Faraday's ice pail experiment gives two conclusions.
A neutral metal ice pail is placed on a neutral gold leaf electroscope. Since both the ice pail and the electroscope are neutral, the two gold leaves do not show any divergence.
A conducting sphere tied with an insulating string is inserted into the ice pail in a way that does not touch the ice pail. At this stage, the two gold leaves show a divergence. If a positively charged sphere is inserted into the ice pail, negative charges in both the ice pail and the electroscope gather to the inner side of the ice pail.
A high amount of positive charges remain in the outside of the ice pail and gold leaves. Therefore, the ice pail can be seen as a positively charged object from the outside.
The conductive sphere moves around so that it doesn't touch the ice pail. Finally, the sphere is touched by the ice pail. Even after the metal sphere touches the ice pail, the angle between the two gold leaves remains the same.

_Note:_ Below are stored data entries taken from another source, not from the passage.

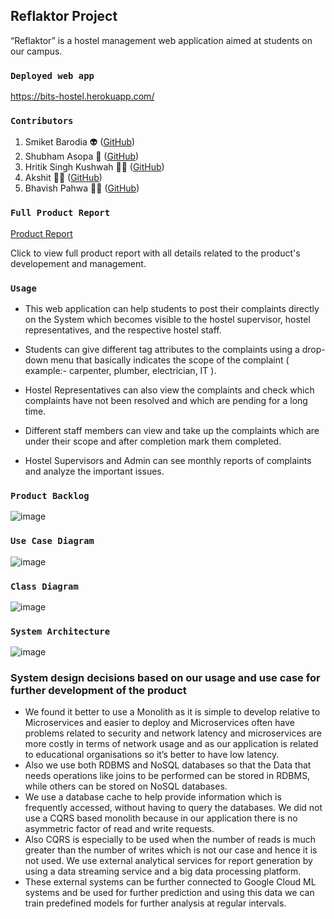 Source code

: ## Reflaktor Project
“Reflaktor” is a hostel management web application aimed at students on our campus. 

### `Deployed web app`
https://bits-hostel.herokuapp.com/

### `Contributors`
1) Smiket Barodia :alien: ([GitHub](https://github.com/Smket99))
2) Shubham Asopa :santa: ([GitHub](https://github.com/sammyasopa))
3) Hritik Singh Kushwah :superhero_man: ([GitHub](https://github.com/hritiksk392))
4) Akshit :mage_man: ([GitHub](https://github.com/akshitkh47612))
5) Bhavish Pahwa :surfing_man: ([GitHub](https://github.com/bp-high))

### `Full Product Report`
[Product Report](https://docs.google.com/document/d/1vUUNyt9AGVOCtCuUa51glFmkQ4gn9Rdg2nPqkLx2x1c/edit?usp=sharing)


Click to view full product report with all details related to the product's developement and management.
###  `Usage`
* This web application can help students to post their complaints directly on the System which becomes visible to the hostel supervisor, hostel representatives, and the respective hostel staff. 
* Students can give different tag attributes to the complaints using a drop-down menu that basically indicates the scope of the complaint ( example:- carpenter, plumber, electrician, IT ). 

* Hostel Representatives can also view the complaints and check which complaints have not been resolved and which are pending for a long time. 
* Different staff members can view and take up the complaints which are under their scope and after completion mark them completed. 
* Hostel Supervisors and Admin can see monthly reports of complaints and analyze the important issues.

###  `Product Backlog`
![image](https://user-images.githubusercontent.com/53102161/127733951-5d4c5e8c-ea05-4eda-ba4a-e4cb136ffa7d.png)

### `Use Case Diagram`
![image](https://user-images.githubusercontent.com/53102161/127734010-6d07d349-abd9-45fe-94df-da8d4d8ba112.png)

### `Class Diagram`
![image](https://user-images.githubusercontent.com/53102161/127734035-190cbc57-9419-43e1-903e-19f83329068e.png)

### `System Architecture`
![image](https://user-images.githubusercontent.com/53102161/127734069-80cd786e-7085-460b-bb66-d84bb0af4a2c.png)
### System design decisions based on our usage and use case for further development of the product
* We found it better to use a Monolith as it is simple to develop relative to Microservices and easier to deploy and Microservices often have problems related to security and network latency and microservices are more costly in terms of network usage and as our application is related to educational organisations so it’s better to have low latency.
* Also we use both RDBMS and NoSQL databases so that the Data that needs operations like joins to be performed can be stored in RDBMS, while others can be stored on NoSQL databases. 
* We use a database cache to help provide information which is frequently accessed, without having to query the databases. We did not use a CQRS based monolith because in our application there is no asymmetric factor of read and write requests. 
* Also CQRS is especially to be used when the number of reads is much greater than the number of writes which is not our case and hence it is not used. We use external analytical services for report generation by using a data streaming service and a big data processing platform. 
* These external systems can be further connected to Google Cloud ML systems and be used for further prediction and using this data we can train predefined models for further analysis at regular intervals.




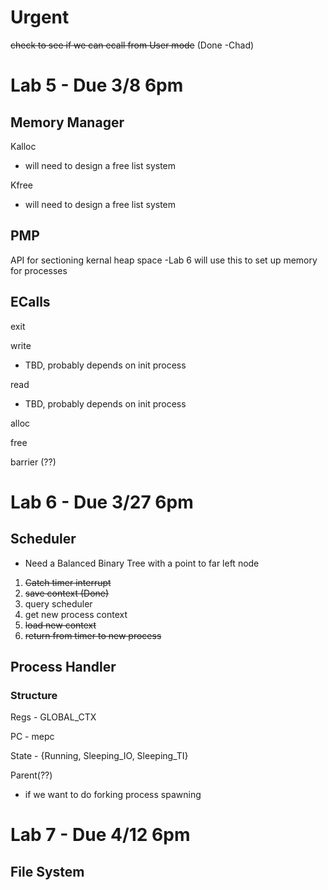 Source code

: # Urgent
  ~~check to see if we can ecall from User mode~~ (Done -Chad)
# Lab 5 - Due 3/8 6pm
## Memory Manager
  Kalloc
  - will need to design a free list system
  
  Kfree
  - will need to design a free list system
## PMP
  API for sectioning kernal heap space
  -Lab 6 will use this to set up memory for processes
## ECalls
  exit
  
  write 
  - TBD, probably depends on init process
  
  read  
  - TBD, probably depends on init process
  
  alloc
  
  free
  
  barrier (??)
  
# Lab 6 - Due 3/27 6pm 
## Scheduler
  - Need a Balanced Binary Tree with a point to far left node
  1. ~~Catch timer interrupt~~
  2. ~~save context (Done)~~
  3. query scheduler
  4. get new process context
  5. ~~load new context~~
  6. ~~return from timer to new process~~
## Process Handler
### Structure
  Regs - GLOBAL_CTX
  
  PC   - mepc
  
  State - {Running, Sleeping_IO, Sleeping_TI}
  
  Parent(??)
  - if we want to do forking process spawning
# Lab 7 - Due 4/12 6pm
## File System
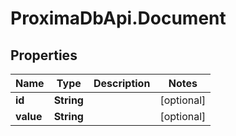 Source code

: # ProximaDbApi.Document

## Properties

Name | Type | Description | Notes
------------ | ------------- | ------------- | -------------
**id** | **String** |  | [optional] 
**value** | **String** |  | [optional] 


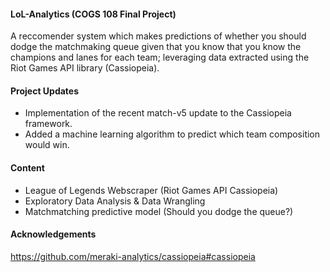 #### LoL-Analytics (COGS 108 Final Project) ####
A reccomender system which makes predictions of whether you should dodge the matchmaking queue given that you know that you know the champions and lanes for each team; leveraging data extracted using the Riot Games API library (Cassiopeia). 

#### Project Updates ####
- Implementation of the recent match-v5 update to the Cassiopeia framework.
- Added a machine learning algorithm to predict which team composition would win.

#### Content ####
- League of Legends Webscraper (Riot Games API Cassiopeia)
- Exploratory Data Analysis & Data Wrangling
- Matchmatching predictive model (Should you dodge the queue?)

#### Acknowledgements ####
https://github.com/meraki-analytics/cassiopeia#cassiopeia
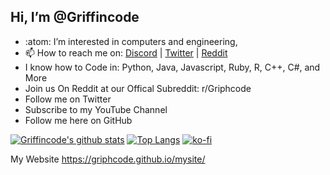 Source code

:Hi, I’m @Griffincode
-----
- :atom: I’m interested in computers and engineering,  
- 📫 How to reach me on: [Discord](https://dsc.gg/griffincode) | [Twitter](https://twitter.com/Griffincode2) | [Reddit](https://www.reddit.com/user/Griffincode21)
- I know how to Code in: Python, Java, Javascript, Ruby, R, C++, C#, and More
- Join us On Reddit at our Offical Subreddit: r/Griphcode
- Follow me on Twitter 
- Subscribe to my YouTube Channel
- Follow me here on GitHub

[![Griffincode's github stats](https://github-readme-stats.vercel.app/api?username=Griphcode)](https://github.com/Griphcode/github-readme-stats) 
[![Top Langs](https://github-readme-stats.vercel.app/api/top-langs/?username=griphcode&layout=compact)](https://github.com/griphcode/github-readme-stats)
[![ko-fi](https://ko-fi.com/img/githubbutton_sm.svg)](https://ko-fi.com/N4N6693Q4)

My Website https://griphcode.github.io/mysite/
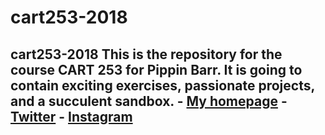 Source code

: # cart253-2018
## cart253-2018 This is the repository for the course CART 253 for Pippin Barr. It is going to contain __exciting exercises__, __passionate projects__, and a __succulent sandbox__.  - [My homepage](https://www.pippinbarr.com/) - [Twitter](https://www.twitter.com/pippinbarr) - [Instagram](https://www.instagram.com/pippinbarr)
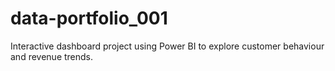 # data-portfolio_001
Interactive dashboard project using Power BI to explore customer behaviour and revenue trends.
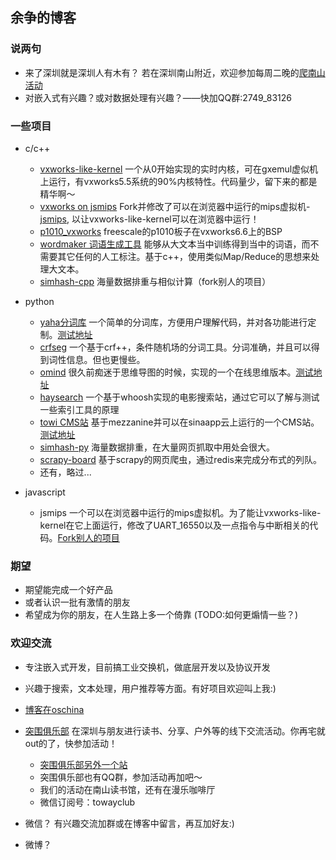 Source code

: ## 余争的博客

### 说两句
* 来了深圳就是深圳人有木有？ 若在深圳南山附近，欢迎参加每周二晚的[爬南山活动](http://www.douban.com/event/20803091)
* 对嵌入式有兴趣？或对数据处理有兴趣？——快加QQ群:2749_83126

### 一些项目
* c/c++

  * [vxworks-like-kernel](https://github.com/jannson/vxworks-like-kernel)
  一个从0开始实现的实时内核，可在gxemul虚似机上运行，有vxworks5.5系统的90%内核特性。代码量少，留下来的都是精华啊～
  * [vxworks on jsmips](http://jannson.github.io/vxworks)
  Fork并修改了可以在浏览器中运行的mips虚拟机-[jsmips](https://github.com/jannson/jsmips), 以让vxworks-like-kernel可以在浏览器中运行！
  * [p1010_vxworks](https://github.com/jannson/p1010_vxworks)
  freescale的p1010板子在vxworks6.6上的BSP
  * [wordmaker 词语生成工具](https://github.com/jannson/wordmaker)
  能够从大文本当中训练得到当中的词语，而不需要其它任何的人工标注。基于c++，使用类似Map/Reduce的思想来处理大文本。
  * [simhash-cpp](https://github.com/jannson/simhash-cpp)
  海量数据排重与相似计算（fork别人的项目）

* python
  
  * [yaha分词库](https://github.com/jannson/yaha)
  一个简单的分词库，方便用户理解代码，并对各功能进行定制。[测试地址](http://yaha.sinaapp.com/)
  * [crfseg](https://github.com/jannson/crfseg)
  一个基于crf++，条件随机场的分词工具。分词准确，并且可以得到词性信息。但也更慢些。
  * [omind](https://github.com/jannson/omind)
  很久前痴迷于思维导图的时候，实现的一个在线思维版本。[测试地址](http://omind.sinaapp.com)
  * [haysearch](https://github.com/jannson/haysearch)
  一个基于whoosh实现的电影搜索站，通过它可以了解与测试一些索引工具的原理
  * [towi CMS站](https://github.com/jannson/towi)
  基于mezzanine并可以在sinaapp云上运行的一个CMS站。[测试地址](http://towi.sinaapp.com)
  * [simhash-py](https://github.com/jannson/simhash-py)
  海量数据排重，在大量网页抓取中用处会很大。
  * [scrapy-board](https://github.com/jannson/scrapy-board)
  基于scrapy的网页爬虫，通过redis来完成分布式的列队。
  * 还有，略过...

* javascript

  * jsmips
  一个可以在浏览器中运行的mips虚拟机。为了能让vxworks-like-kernel在它上面运行，修改了UART_16550以及一点指令与中断相关的代码。[Fork别人的项目](https://github.com/isuru-c-p/jsmips)

### 期望
* 期望能完成一个好产品
* 或者认识一批有激情的朋友
* 希望成为你的朋友，在人生路上多一个倚靠 (TODO:如何更煽情一些？)

### 欢迎交流
* 专注嵌入式开发，目前搞工业交换机，做底层开发以及协议开发
* 兴趣于搜索，文本处理，用户推荐等方面。有好项目欢迎叫上我:)
* [博客在oschina](http://my.oschina.net/dancing/blog)
* [突围俱乐部](http://blog.sina.com.cn/towayclub) 在深圳与朋友进行读书、分享、户外等的线下交流活动。你再宅就out的了，快参加活动！

  * [突围俱乐部另外一个站](http://www.toway.me)
  * 突围俱乐部也有QQ群，参加活动再加吧～
  * 我们的活动在南山读书馆，还有在漫乐咖啡厅
  * 微信订阅号：towayclub

* 微信？ 有兴趣交流加群或在博客中留言，再互加好友:)
* 微博？
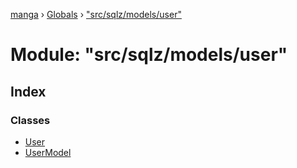 [manga](../README.md) › [Globals](../globals.md) › ["src/sqlz/models/user"](_src_sqlz_models_user_.md)

# Module: "src/sqlz/models/user"

## Index

### Classes

* [User](../classes/_src_sqlz_models_user_.user.md)
* [UserModel](../classes/_src_sqlz_models_user_.usermodel.md)

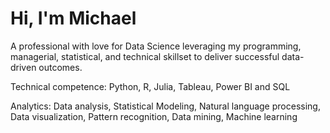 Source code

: # Hi, I'm Michael

A professional with love for Data Science leveraging my programming, managerial, statistical, and technical skillset to deliver successful data-driven outcomes.

Technical competence:
Python, R, Julia, Tableau, Power BI and SQL

Analytics: Data analysis, Statistical Modeling, Natural language processing, Data visualization, Pattern recognition, Data mining, Machine learning
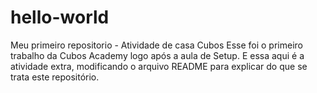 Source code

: # hello-world
Meu primeiro repositorio - Atividade de casa Cubos
Esse foi o primeiro trabalho da Cubos Academy logo após a aula de Setup. E essa aqui é a atividade extra, modificando o arquivo README para explicar do que se trata este repositório. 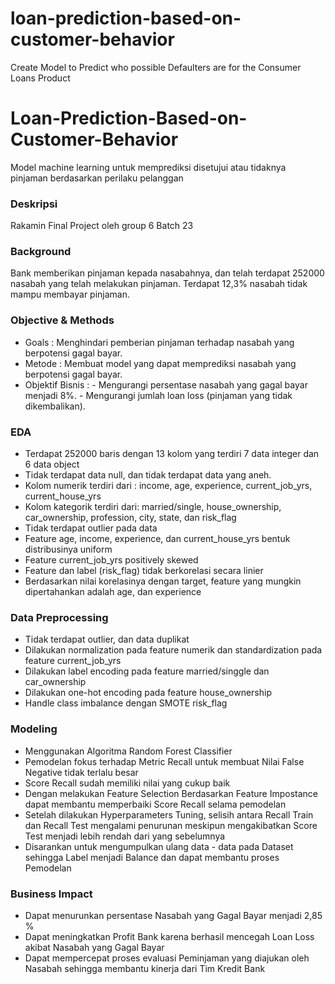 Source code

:# loan-prediction-based-on-customer-behavior
Create Model to Predict who possible Defaulters are for the Consumer Loans Product

# Loan-Prediction-Based-on-Customer-Behavior

Model machine learning untuk memprediksi disetujui atau tidaknya pinjaman berdasarkan perilaku pelanggan

### Deskripsi
Rakamin Final Project oleh group 6 Batch 23

### Background
Bank memberikan pinjaman kepada nasabahnya, dan telah terdapat 252000 nasabah yang telah melakukan pinjaman. Terdapat 12,3% nasabah tidak mampu membayar pinjaman.

### Objective & Methods
- Goals : Menghindari pemberian pinjaman terhadap nasabah yang berpotensi gagal bayar.
- Metode : Membuat model yang dapat memprediksi nasabah yang berpotensi gagal bayar.
- Objektif Bisnis : - Mengurangi persentase nasabah yang gagal bayar menjadi 8%.
                    - Mengurangi jumlah loan loss (pinjaman yang tidak dikembalikan).

### EDA
- Terdapat 252000 baris dengan 13 kolom yang terdiri 7 data integer dan 6 data object
- Tidak terdapat data null, dan tidak terdapat data yang aneh.
- Kolom numerik terdiri dari : income, age, experience, current_job_yrs, current_house_yrs 
- Kolom kategorik terdiri dari: married/single, house_ownership, car_ownership, profession, city, state, dan risk_flag
- Tidak terdapat outlier pada data
- Feature age, income, experience, dan current_house_yrs bentuk distribusinya uniform
- Feature current_job_yrs positively skewed
- Feature dan label (risk_flag) tidak berkorelasi secara linier
- Berdasarkan nilai korelasinya dengan target, feature yang mungkin dipertahankan adalah age, dan experience

### Data Preprocessing
- Tidak terdapat outlier, dan data duplikat
- Dilakukan normalization pada feature numerik dan standardization pada feature current_job_yrs
- Dilakukan label encoding pada feature married/singgle dan car_ownership
- Dilakukan one-hot encoding pada feature house_ownership
- Handle class imbalance dengan SMOTE risk_flag

### Modeling
- Menggunakan Algoritma Random Forest Classifier
- Pemodelan fokus terhadap Metric Recall untuk membuat Nilai False Negative tidak terlalu besar
- Score Recall sudah memiliki nilai yang cukup baik 
- Dengan melakukan Feature Selection Berdasarkan Feature Impostance dapat membantu memperbaiki Score Recall selama pemodelan
- Setelah dilakukan Hyperparameters Tuning, selisih antara Recall Train dan Recall Test mengalami penurunan meskipun mengakibatkan Score Test menjadi lebih rendah dari yang sebelumnya
- Disarankan untuk mengumpulkan ulang data - data pada Dataset sehingga Label menjadi Balance dan dapat membantu proses Pemodelan

### Business Impact
- Dapat menurunkan persentase Nasabah yang Gagal Bayar menjadi 2,85 %
- Dapat meningkatkan Profit Bank karena berhasil mencegah Loan Loss akibat Nasabah yang Gagal Bayar
- Dapat mempercepat proses evaluasi Peminjaman yang diajukan oleh Nasabah sehingga membantu kinerja dari Tim Kredit Bank
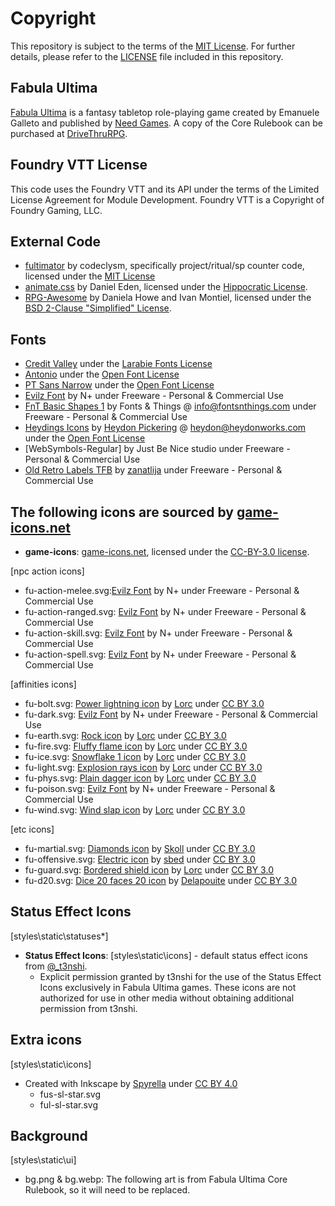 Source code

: # Copyright

This repository is subject to the terms of the [MIT License](https://github.com/codeclysm/fultimator/blob/main/LICENSE.md). For further details, please refer to the [LICENSE](https://github.com/League-of-Fabulous-Developers/FoundryVTT-Fabula-Ultima/blob/main/LICENSE.md) file included in this repository.

## Fabula Ultima

[Fabula Ultima](https://www.needgames.it/fabula-ultima-en/) is a fantasy tabletop role-playing game created by Emanuele Galleto and published by [Need Games](https://www.needgames.it/). A copy of the Core Rulebook can be purchased at [DriveThruRPG](https://preview.drivethrurpg.com/en/product/410108/Fabula-Ultima-TTJRPG).

## Foundry VTT License

This code uses the Foundry VTT and its API under the terms of the Limited License Agreement for Module Development. Foundry VTT is a Copyright of Foundry Gaming, LLC.

## External Code

-   [fultimator](https://github.com/codeclysm/fultimator) by codeclysm, specifically project/ritual/sp counter code, licensed under the [MIT License](https://github.com/codeclysm/fultimator/blob/main/LICENSE.md)
-   [animate.css](https://animate.style/) by Daniel Eden, licensed under the [Hippocratic License](https://github.com/animate-css/animate.css/blob/main/LICENSE-HIPPOCRATIC).
-   [RPG-Awesome](https://nagoshiashumari.github.io/Rpg-Awesome/) by Daniela Howe and Ivan Montiel, licensed under the [BSD 2-Clause "Simplified" License](https://github.com/NagoshiAshumari/Rpg-Awesome/blob/master/LICENSE).

## Fonts

-   [Credit Valley](https://www.fontsquirrel.com/fonts/credit-valley) under the [Larabie Fonts License](https://www.fontsquirrel.com/license/Credit-Valley)
-   [Antonio](https://fonts.google.com/specimen/Antonio) under the [Open Font License](https://openfontlicense.org/)
-   [PT Sans Narrow](https://fonts.google.com/specimen/PT+Sans+Narrow) under the [Open Font License](https://openfontlicense.org/)
-   [Evilz Font](https://www.fontspace.com/evilz-font-f4530) by N+ under Freeware - Personal & Commercial Use
-   [FnT Basic Shapes 1](https://www.fonts4free.net/fnt-basic-shapes-1-font.html) by Fonts & Things @ <info@fontsnthings.com> under Freeware - Personal & Commercial Use
-   [Heydings Icons](https://www.dafont.com/heydings-icons.font) by [Heydon Pickering](https://heydonworks.com/) @ <heydon@heydonworks.com> under the [Open Font License](https://openfontlicense.org/)
-   [WebSymbols-Regular] by Just Be Nice studio under Freeware - Personal & Commercial Use
-   [Old Retro Labels TFB](https://www.dafont.com/old-retro-labels-tfb.font) by [zanatlija](https://www.dafont.com/kaiser-zhar-khan.d2400) under Freeware - Personal & Commercial Use

## The following icons are sourced by [game-icons.net](https://game-icons.net)

-   **game-icons**: [game-icons.net](https://game-icons.net), licensed under the [CC-BY-3.0 license](https://creativecommons.org/licenses/by/3.0/).

[npc action icons]

-   fu-action-melee.svg:[Evilz Font](https://www.fontspace.com/evilz-font-f4530 '‌') by N+ under Freeware - Personal & Commercial Use
-   fu-action-ranged.svg: [Evilz Font](https://www.fontspace.com/evilz-font-f4530 '‌') by N+ under Freeware - Personal & Commercial Use
-   fu-action-skill.svg: [Evilz Font](https://www.fontspace.com/evilz-font-f4530 '‌') by N+ under Freeware - Personal & Commercial Use
-   fu-action-spell.svg: [Evilz Font](https://www.fontspace.com/evilz-font-f4530 '‌') by N+ under Freeware - Personal & Commercial Use

[affinities icons]

-   fu-bolt.svg: [Power lightning icon](https://game-icons.net/1x1/lorc/power-lightning.html '‌') by [Lorc](https://lorcblog.blogspot.com/ '‌') under [CC BY 3.0](http://creativecommons.org/licenses/by/3.0/ '‌')
-   fu-dark.svg: [Evilz Font](https://www.fontspace.com/evilz-font-f4530 '‌') by N+ under Freeware - Personal & Commercial Use
-   fu-earth.svg: [Rock icon](https://game-icons.net/1x1/lorc/rock.html '‌') by [Lorc](https://lorcblog.blogspot.com/ '‌') under [CC BY 3.0](http://creativecommons.org/licenses/by/3.0/ '‌')
-   fu-fire.svg: [Fluffy flame icon](https://game-icons.net/1x1/lorc/fluffy-flame.html) by [Lorc](https://lorcblog.blogspot.com/ '‌') under [CC BY 3.0](http://creativecommons.org/licenses/by/3.0/ '‌')
-   fu-ice.svg: [Snowflake 1 icon](https://game-icons.net/1x1/lorc/fluffy-flame.html '‌') by [Lorc](https://lorcblog.blogspot.com/ '‌') under [CC BY 3.0](http://creativecommons.org/licenses/by/3.0/ '‌')
-   fu-light.svg: [Explosion rays icon](https://game-icons.net/1x1/lorc/explosion-rays.html '‌') by [Lorc](https://lorcblog.blogspot.com/ '‌') under [CC BY 3.0](http://creativecommons.org/licenses/by/3.0/ '‌')
-   fu-phys.svg: [Plain dagger icon](https://game-icons.net/1x1/lorc/plain-dagger.html '‌') by [Lorc](https://lorcblog.blogspot.com/ '‌') under [CC BY 3.0](http://creativecommons.org/licenses/by/3.0/ '‌')
-   fu-poison.svg: [Evilz Font](https://www.fontspace.com/evilz-font-f4530 '‌') by N+ under Freeware - Personal & Commercial Use
-   fu-wind.svg: [Wind slap icon](https://game-icons.net/1x1/lorc/wind-slap.html '‌') by [Lorc](https://lorcblog.blogspot.com/ '‌') under [CC BY 3.0](http://creativecommons.org/licenses/by/3.0/ '‌')

[etc icons]

-   fu-martial.svg: [Diamonds icon](https://game-icons.net/1x1/skoll/diamonds.html '‌') by [Skoll](https://game-icons.net/ '‌') under [CC BY 3.0](http://creativecommons.org/licenses/by/3.0/ '‌')
-   fu-offensive.svg: [Electric icon](https://game-icons.net/1x1/sbed/electric.html '‌') by [sbed](http://opengameart.org/content/95-game-icons '‌') under [CC BY 3.0](http://creativecommons.org/licenses/by/3.0/ '‌')
-   fu-guard.svg: [Bordered shield icon](https://game-icons.net/1x1/lorc/bordered-shield.html '‌') by [Lorc](https://lorcblog.blogspot.com/ '‌') under [CC BY 3.0](http://creativecommons.org/licenses/by/3.0/ '‌')
-   fu-d20.svg: [Dice 20 faces 20 icon](https://game-icons.net/1x1/delapouite/dice-twenty-faces-twenty.html '‌') by [Delapouite](https://delapouite.com/ '‌') under [CC BY 3.0](http://creativecommons.org/licenses/by/3.0/ '‌')

## Status Effect Icons

[styles\static\statuses*]

-   **Status Effect Icons**: [styles\static\icons] - default status effect icons from [@\_t3nshi](https://twitter.com/_t3nshi).
    -   Explicit permission granted by t3nshi for the use of the Status Effect Icons exclusively in Fabula Ultima games. These icons are not authorized for use in other media without obtaining additional permission from t3nshi.

## Extra icons

[styles\static\icons]

-   Created with Inkscape by [Spyrella](https://github.com/spyrella '‌') under [CC BY 4.0](https://creativecommons.org/licenses/by/4.0/deed.en '‌')
    -   fus-sl-star.svg
    -   ful-sl-star.svg

## Background

[styles\static\ui]

-   bg.png & bg.webp: The following art is from Fabula Ultima Core Rulebook, so it will need to be replaced.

When touching the ice pail, the metal sphere is neutralized.
The metal sphere is taken away. We can check whether the metal sphere is neutral, using another gold leaf electroscope. Even after the metal sphere is removed, the electroscope shows the same angle as before. This is because the charges gathered outside the ice pail.
When the metal sphere touched the ice pail, the sphere was neutralized. The angle between the two gold leaves does not change. So, we can conclude that the charges inside the ice pail are exactly enough to neutralize the sphere.
These charges, initially, are induced because of the charge of the metal sphere. Therefore, it can be concluded that the magnitude of the inductive charge is equal to the magnitude of the induced charge.
Even after the metal sphere is removed, the gold leaves show the same angle as before. This is because the charges gathered on the outside of the ice pail. Therefore, it can be concluded that charges exist only on the outer surface of a conductor.